Mais le plus étrange dans cette histoire déjantée, c’est cette inscription au-dessus de l’entrée de la boutique du barbier qui a découvert le nez de son client dans un morceau de pain: «On saigne aussi», et cette phrase que Kovaliov adresse au barbier «Tes mains puent toujours». Cette allusion à la puanteur a une fonction dans le récit puisque K., quand il aura retrouvé son nez et qu’il ira chez le barbier pour un rasage, demandera à ce dernier: «Tes mains sont-elles propres?» Comme si saleté et puanteur signalaient un passage, celui qui donne accès aux enfers, enfers promis à ceux qui ne peuvent réussir dans la vie. Car K. est venu à Pétersbourg pour y obtenir une place de vice-gouverneur et, éventuellement, épouser une femme riche. Or, comment séduire une femme riche, comment grimper dans l’échelle quand vous avez une crêpe fraîche à la place du nez?

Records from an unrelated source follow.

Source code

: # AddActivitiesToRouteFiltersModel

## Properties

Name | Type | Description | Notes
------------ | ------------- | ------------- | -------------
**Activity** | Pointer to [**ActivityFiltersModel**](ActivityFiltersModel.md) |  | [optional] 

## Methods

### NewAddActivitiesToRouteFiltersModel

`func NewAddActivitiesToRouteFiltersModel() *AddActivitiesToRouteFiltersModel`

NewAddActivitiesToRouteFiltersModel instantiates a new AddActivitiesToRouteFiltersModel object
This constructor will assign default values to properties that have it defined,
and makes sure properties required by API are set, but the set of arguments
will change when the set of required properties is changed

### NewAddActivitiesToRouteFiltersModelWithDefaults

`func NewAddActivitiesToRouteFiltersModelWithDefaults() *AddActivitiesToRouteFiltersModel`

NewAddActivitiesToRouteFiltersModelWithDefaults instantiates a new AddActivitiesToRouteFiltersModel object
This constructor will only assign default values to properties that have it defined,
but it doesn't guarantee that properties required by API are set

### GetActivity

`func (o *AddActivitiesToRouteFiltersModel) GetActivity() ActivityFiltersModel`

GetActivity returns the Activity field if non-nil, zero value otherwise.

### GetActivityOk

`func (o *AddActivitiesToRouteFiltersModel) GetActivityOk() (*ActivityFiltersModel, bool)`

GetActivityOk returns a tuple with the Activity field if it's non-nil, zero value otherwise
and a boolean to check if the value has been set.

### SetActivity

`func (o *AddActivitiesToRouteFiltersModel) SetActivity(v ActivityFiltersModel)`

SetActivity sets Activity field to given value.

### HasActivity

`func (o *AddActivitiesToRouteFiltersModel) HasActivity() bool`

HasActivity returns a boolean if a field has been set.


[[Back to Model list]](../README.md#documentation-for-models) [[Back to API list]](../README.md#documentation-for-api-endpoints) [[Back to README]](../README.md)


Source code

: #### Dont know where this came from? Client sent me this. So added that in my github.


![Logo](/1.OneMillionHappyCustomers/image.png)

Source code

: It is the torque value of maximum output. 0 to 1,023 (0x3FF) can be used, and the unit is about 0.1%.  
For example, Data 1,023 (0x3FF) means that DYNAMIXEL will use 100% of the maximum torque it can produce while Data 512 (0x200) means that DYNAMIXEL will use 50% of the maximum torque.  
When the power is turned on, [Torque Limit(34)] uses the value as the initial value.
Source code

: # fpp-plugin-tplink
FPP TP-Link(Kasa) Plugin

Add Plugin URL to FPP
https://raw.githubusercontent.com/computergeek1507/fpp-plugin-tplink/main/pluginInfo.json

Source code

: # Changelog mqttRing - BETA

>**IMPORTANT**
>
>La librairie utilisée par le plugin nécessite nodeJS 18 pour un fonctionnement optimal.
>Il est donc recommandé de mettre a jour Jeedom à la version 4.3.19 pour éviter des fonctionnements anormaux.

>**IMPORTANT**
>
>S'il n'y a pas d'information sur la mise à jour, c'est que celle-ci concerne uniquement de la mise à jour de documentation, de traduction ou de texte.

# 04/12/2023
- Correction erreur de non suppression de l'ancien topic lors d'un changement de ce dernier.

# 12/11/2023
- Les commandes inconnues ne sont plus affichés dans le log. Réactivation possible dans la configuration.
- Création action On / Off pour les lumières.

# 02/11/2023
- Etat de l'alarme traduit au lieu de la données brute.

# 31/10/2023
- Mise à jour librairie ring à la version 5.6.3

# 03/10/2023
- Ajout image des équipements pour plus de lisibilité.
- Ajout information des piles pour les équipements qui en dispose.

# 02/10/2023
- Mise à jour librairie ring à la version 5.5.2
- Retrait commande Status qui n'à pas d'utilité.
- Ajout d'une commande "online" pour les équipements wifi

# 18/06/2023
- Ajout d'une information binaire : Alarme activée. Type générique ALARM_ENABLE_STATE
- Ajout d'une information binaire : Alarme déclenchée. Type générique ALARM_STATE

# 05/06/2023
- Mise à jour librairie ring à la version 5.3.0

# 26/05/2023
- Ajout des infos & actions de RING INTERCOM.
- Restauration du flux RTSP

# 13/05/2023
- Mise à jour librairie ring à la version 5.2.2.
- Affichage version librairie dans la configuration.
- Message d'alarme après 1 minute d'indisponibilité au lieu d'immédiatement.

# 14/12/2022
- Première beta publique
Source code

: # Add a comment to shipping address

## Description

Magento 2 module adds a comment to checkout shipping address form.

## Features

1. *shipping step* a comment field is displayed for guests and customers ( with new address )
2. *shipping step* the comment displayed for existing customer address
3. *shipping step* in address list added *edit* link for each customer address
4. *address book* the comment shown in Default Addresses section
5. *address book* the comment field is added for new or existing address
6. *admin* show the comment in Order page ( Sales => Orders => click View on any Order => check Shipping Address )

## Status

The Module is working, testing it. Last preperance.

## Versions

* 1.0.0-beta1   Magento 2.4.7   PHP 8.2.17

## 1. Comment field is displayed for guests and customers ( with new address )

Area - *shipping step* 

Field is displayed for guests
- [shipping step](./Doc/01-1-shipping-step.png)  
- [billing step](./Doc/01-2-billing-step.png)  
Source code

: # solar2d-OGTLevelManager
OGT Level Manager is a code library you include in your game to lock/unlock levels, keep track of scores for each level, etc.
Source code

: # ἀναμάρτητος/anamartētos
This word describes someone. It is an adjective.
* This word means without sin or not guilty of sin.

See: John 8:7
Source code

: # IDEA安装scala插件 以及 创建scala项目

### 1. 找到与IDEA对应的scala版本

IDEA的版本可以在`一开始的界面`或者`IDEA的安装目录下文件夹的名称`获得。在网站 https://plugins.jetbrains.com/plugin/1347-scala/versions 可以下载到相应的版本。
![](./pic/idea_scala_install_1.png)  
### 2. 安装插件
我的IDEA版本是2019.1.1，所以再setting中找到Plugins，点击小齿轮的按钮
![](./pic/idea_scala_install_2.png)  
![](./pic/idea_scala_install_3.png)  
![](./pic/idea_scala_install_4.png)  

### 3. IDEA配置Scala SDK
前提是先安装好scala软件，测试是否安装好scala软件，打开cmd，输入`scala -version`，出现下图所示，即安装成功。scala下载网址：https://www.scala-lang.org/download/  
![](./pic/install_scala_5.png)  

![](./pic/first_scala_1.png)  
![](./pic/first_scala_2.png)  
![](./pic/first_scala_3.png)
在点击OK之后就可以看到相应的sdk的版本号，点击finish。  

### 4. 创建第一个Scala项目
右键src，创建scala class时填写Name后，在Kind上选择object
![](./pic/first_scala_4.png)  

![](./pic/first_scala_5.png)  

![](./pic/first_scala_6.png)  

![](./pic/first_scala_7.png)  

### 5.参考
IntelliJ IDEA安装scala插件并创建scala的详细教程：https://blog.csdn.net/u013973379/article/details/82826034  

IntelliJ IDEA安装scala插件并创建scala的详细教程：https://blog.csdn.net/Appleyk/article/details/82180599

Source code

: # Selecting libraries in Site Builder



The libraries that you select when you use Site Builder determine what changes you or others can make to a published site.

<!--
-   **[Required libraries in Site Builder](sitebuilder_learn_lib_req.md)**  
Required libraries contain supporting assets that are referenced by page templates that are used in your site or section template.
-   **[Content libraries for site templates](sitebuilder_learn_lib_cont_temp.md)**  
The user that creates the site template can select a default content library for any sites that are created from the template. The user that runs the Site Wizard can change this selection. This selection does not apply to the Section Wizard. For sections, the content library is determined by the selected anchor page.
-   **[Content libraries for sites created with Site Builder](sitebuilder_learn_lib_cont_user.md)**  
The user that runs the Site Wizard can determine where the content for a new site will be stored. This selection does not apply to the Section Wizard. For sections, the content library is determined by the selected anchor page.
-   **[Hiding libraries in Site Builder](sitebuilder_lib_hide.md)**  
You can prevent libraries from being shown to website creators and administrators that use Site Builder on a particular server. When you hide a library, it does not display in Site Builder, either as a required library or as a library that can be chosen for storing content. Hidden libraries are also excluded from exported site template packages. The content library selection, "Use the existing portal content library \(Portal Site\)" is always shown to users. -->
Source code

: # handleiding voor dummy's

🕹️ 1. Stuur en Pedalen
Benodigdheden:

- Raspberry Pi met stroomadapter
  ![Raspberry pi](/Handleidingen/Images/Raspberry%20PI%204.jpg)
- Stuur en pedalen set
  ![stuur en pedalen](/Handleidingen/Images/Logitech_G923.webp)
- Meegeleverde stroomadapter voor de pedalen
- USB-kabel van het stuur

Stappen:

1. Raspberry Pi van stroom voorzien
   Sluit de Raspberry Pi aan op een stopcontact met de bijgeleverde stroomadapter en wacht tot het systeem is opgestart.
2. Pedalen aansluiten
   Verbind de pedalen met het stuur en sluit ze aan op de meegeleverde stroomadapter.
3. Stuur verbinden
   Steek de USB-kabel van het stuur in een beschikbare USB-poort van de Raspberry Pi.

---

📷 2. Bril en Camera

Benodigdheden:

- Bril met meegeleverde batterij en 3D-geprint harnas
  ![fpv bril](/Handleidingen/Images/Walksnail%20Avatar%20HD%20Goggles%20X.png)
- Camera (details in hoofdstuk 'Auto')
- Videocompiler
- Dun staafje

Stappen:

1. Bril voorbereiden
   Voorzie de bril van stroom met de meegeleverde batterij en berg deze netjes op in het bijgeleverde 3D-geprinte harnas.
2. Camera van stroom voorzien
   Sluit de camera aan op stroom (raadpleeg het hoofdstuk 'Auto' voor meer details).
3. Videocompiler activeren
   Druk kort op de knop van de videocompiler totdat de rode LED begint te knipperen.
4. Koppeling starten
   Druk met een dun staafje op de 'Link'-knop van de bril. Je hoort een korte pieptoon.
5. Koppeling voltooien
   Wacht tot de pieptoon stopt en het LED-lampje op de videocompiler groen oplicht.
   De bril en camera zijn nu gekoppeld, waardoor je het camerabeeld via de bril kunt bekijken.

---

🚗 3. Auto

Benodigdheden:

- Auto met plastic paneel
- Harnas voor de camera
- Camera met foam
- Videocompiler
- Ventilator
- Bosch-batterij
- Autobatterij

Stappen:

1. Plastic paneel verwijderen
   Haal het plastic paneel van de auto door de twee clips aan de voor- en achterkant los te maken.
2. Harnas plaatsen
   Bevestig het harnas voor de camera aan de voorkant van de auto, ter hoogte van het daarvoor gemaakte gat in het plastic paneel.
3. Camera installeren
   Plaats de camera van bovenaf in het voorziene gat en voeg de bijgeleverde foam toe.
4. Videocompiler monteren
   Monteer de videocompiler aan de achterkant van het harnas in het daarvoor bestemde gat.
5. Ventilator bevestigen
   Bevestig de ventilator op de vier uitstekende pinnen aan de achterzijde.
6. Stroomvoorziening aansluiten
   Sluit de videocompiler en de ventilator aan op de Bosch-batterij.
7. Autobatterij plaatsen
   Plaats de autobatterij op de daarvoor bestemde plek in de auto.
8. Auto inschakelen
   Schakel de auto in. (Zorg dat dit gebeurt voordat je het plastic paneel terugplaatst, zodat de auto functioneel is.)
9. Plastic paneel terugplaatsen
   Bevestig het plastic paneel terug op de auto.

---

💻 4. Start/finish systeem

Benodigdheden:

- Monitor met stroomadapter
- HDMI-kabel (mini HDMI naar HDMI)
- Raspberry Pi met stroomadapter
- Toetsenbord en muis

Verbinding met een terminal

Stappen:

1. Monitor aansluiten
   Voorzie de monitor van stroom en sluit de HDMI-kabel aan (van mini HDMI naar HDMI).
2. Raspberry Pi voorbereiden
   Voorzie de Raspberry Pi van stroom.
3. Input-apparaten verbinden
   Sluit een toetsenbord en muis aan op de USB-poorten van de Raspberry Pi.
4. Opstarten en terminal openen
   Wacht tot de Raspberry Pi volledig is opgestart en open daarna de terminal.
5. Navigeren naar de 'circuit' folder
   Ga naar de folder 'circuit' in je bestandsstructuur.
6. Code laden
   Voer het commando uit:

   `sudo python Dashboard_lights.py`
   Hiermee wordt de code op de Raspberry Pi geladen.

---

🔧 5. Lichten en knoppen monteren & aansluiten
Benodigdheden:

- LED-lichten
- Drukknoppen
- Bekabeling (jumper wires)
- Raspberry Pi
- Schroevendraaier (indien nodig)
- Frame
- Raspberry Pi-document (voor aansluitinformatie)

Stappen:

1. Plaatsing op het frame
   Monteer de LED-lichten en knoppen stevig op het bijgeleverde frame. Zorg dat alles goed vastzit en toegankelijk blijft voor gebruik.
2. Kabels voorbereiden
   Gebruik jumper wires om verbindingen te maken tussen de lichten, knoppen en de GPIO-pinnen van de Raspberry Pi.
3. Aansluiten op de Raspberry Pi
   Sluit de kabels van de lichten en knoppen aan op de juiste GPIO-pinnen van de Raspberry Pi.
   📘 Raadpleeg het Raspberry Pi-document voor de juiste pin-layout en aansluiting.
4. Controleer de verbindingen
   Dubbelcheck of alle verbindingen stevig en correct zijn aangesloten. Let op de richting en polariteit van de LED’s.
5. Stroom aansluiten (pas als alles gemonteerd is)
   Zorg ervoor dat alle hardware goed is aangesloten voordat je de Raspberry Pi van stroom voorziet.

Si l’on se rappelle que le nez et le pénis ont un point commun: tous les deux regorgent de sang durant l’excitation sexuelle, devenant ainsi plus sensibles, on se figure aisément le désarroi de Kovaliov quand, voulant séduire une jeune femme, il se souvient qu’à la place du nez il a désormais une crêpe fraîche. En perdant son nez, K. perd ce à quoi il tient le plus: reconnaissance, réussite, succès. Cette ablation du nez ne peut être que l’oeuvre du diable. En choisissant cet accessoire de carnaval comme pivot de son récit, Gogol nous montre de manière détournée (allégorique) à quel point les motivations de l’être dit humain peuvent être absurdes. Mais il ne se contente pas de pointer les bassesses, les petits complots et la vacuité de ses semblables (ce qui relèverait du banal constat d’un acariâtre), il fait évoluer tout ce petit monde sur la scène d’un théâtre de la cruauté qui n’est pas sans annoncer celui de Kafka et de Beckett. Avec eux il partage une vision carnavalesque de la vie et de la mort. Vision qui ne permet pas de dire si «l’imagination est le fruit du nez ou si le nez est le fruit de l’imagination».